Gave myself a few days “rest” (read other books) and jumped back into the Chronicles with book two, eagerly, a rainy morning fit for nothing else but reading. Finished a few hours later.

In book one (Nine Princes in Amber) Zelazney begins with amnesia, establishes conflict, allows the reader to discover just as the main character recovers his memories. Here in book two, there’s a new mystery, and now the reader is the main character’s partner, along for the ride to figure out what’s going on.

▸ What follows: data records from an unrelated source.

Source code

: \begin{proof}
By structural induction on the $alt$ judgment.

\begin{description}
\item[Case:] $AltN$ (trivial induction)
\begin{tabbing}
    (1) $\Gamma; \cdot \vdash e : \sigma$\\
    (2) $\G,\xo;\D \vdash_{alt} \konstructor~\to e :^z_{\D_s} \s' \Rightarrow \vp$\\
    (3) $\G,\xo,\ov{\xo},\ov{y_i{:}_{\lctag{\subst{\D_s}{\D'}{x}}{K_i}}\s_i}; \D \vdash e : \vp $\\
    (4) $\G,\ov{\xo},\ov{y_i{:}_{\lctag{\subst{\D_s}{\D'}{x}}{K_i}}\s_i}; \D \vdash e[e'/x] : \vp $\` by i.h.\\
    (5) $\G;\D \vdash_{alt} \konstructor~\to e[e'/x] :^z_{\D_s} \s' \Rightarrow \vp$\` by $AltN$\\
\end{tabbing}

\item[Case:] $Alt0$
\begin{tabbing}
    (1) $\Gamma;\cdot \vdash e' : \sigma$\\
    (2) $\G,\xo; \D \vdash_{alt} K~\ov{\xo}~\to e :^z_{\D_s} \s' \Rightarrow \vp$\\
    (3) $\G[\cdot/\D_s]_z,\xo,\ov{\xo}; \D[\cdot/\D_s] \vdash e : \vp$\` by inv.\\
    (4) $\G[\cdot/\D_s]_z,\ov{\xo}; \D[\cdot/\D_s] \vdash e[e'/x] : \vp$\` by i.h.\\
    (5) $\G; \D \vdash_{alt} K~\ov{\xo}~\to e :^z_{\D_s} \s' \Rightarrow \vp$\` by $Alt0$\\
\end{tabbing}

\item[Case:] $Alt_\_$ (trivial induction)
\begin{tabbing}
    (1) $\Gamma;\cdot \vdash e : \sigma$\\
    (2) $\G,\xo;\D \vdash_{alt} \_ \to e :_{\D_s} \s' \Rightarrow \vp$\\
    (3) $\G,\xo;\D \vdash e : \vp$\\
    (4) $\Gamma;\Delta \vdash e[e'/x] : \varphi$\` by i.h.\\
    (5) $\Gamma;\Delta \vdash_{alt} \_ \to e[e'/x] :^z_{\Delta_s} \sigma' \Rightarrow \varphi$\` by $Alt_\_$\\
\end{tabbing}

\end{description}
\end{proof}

And what’s going on is that the very fabric with which these tales are told is threatened. The first half of the book is simple fantasy-warfare, fought in a realm of little (seeming) consequence. But the hero’s journey needs this land to persevere, if his soul is to be as noble as his blood. He can’t claim a birth right if he’s not worthy of it. And when he wins, his reward is the tools he needs to fight the real fight…

Although it’s not the fight he thinks it is. Which means, when he wins, he hasn’t won what he thought he’d won. To the victor the spoils? Yes, things have spoiled. By the victor’s own hand. What now, Corwin? How will you keep your victory from being merely pyrrhic?

I’ll be deep inside book three in a few days to find out. If I seem a little more cautious than I was at the end of book one, that’s only because there’s a lot more at stake here than some swashbuckling through a few hours of reading. The entire series is at risk.